Apr 22 2009

How to take Advantage of the “Eager Beavers” and Early “False Breakouts”!

Category: Economy, My Web LogAdmin @ 12:25 AM

Guest Article by Joseph Bridges, founder and CEO of Capital Research and Trading, LLC

visit Joe at www.treasuryincomeengine.com

Trading volatility breakouts has been around for a long time, and if you think about it carefully that’s really what you’re trading regardless of what you think you’re trading.

Volatility, assuming it’s in the direction of your position, is what validates your decision. Lack of it almost assuredly means your assumptions are incorrect.

At the moment, I’m almost entirely consumed by the Treasury futures markets and I’ve noticed a simple pattern that, for lack of a better term, we’ll call it the “Eager Beaver”.

“Eager Beavers” are the eternal optimist of the trading world; all they see is sunshine and rainbows at the beginning of each day. “Eager Beavers” want to enter early and ride the wave for the big profits that will come at the end of the day.

Well folks, it happens that way some of the time, in fact just enough to keep them coming back to the trough and believing in the Easter Bunny, but not as often as you may think.

What I want you to do is focus on the highlighted area of the chart above. There are a couple of things to notice. First, we opened lower and immediately traded to the end of the previous day’s range and then went into a consolidation phase establishing a range 128-28 for a high and 129-17 for a low. At the moment you’re looking at both buyers and sellers at a standstill neither having the upper hand and are waiting to see what will happen next.

Now we can see that it was the sellers who were on the wrong side as the market breakouts to the upside and begins to head higher, obviously you don’t want to be short this market at the moment and this where the trap is laid.

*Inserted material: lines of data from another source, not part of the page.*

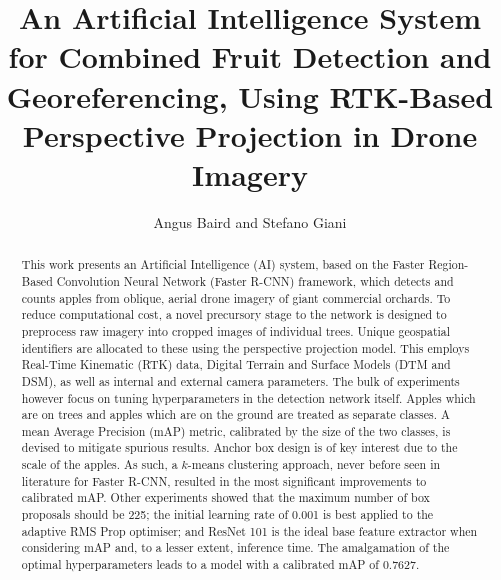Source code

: \documentclass[journal]{IEEEtran}
\title{\fontsize{23.9}{27}\selectfont An Artificial Intelligence System for Combined Fruit Detection and Georeferencing, Using RTK-Based Perspective Projection in Drone Imagery}
\date{}
\begin{document}
\author{Angus Baird and Stefano Giani}


\IEEEaftertitletext{\vspace{-1\baselineskip}}

\maketitle







\fontsize{9.5}{11.14}\selectfont






\begin{abstract}


This work presents an Artificial Intelligence (AI) system, based on the Faster Region-Based Convolution Neural Network (Faster R-CNN) framework, which detects and counts apples from oblique, aerial drone imagery of giant commercial orchards. To reduce computational cost, a novel precursory stage to the network is designed to preprocess raw imagery into cropped images of individual trees. Unique geospatial identifiers are allocated to these using the perspective projection model. This employs Real-Time Kinematic (RTK) data, Digital Terrain and Surface Models (DTM and DSM), as well as internal and external camera parameters. The bulk of experiments however focus on tuning hyperparameters in the detection network itself. Apples which are on trees and apples which are on the ground are treated as separate classes. A mean Average Precision (mAP) metric, calibrated by the size of the two classes, is devised to mitigate spurious results. Anchor box design is of key interest due to the scale of the apples. As such, a \textbf{$k$}-means clustering approach, never before seen in literature for Faster R-CNN, resulted in the most significant improvements to calibrated mAP. Other experiments showed that the maximum number of box proposals should be 225; the initial learning rate of 0.001 is best applied to the adaptive RMS Prop optimiser; and ResNet 101 is the ideal base feature extractor when considering mAP and, to a lesser extent, inference time. The amalgamation of the optimal hyperparameters leads to a model with a calibrated mAP of 0.7627.




\end{abstract}
\end{document}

The buyers are happy and confident at this point.

Most traders think in directional terms, they either want to buy or sell. They have a bias for one side or the other. There are a few that want to play both sides repeatedly during the day, but they are a minority.

Here’s what happens next: the breakout buyers are neither rewarded nor punished by their decision. They’re either up by a few or down by a few ticks. There’s no urgency on either side.

Once the apex is broken off the consolidation phase, the breakout buyers start to run for cover plus new sellers start to come under 129-24 - of which I’m one.

Here’s what’s happening: the pros are smoking the retail trader’s with this gimmick. Somehow, someway the ordinary folks get tricked into a position early in the day by a false breakout.

Then later in the day they get caught equity wise because they HAVE to run for cover for margin reasons.

That’s where the opportunity is now, trading against the guy who HAS to trade because of his limited capital.

That’s the antimony of trading against a “False Breakout”.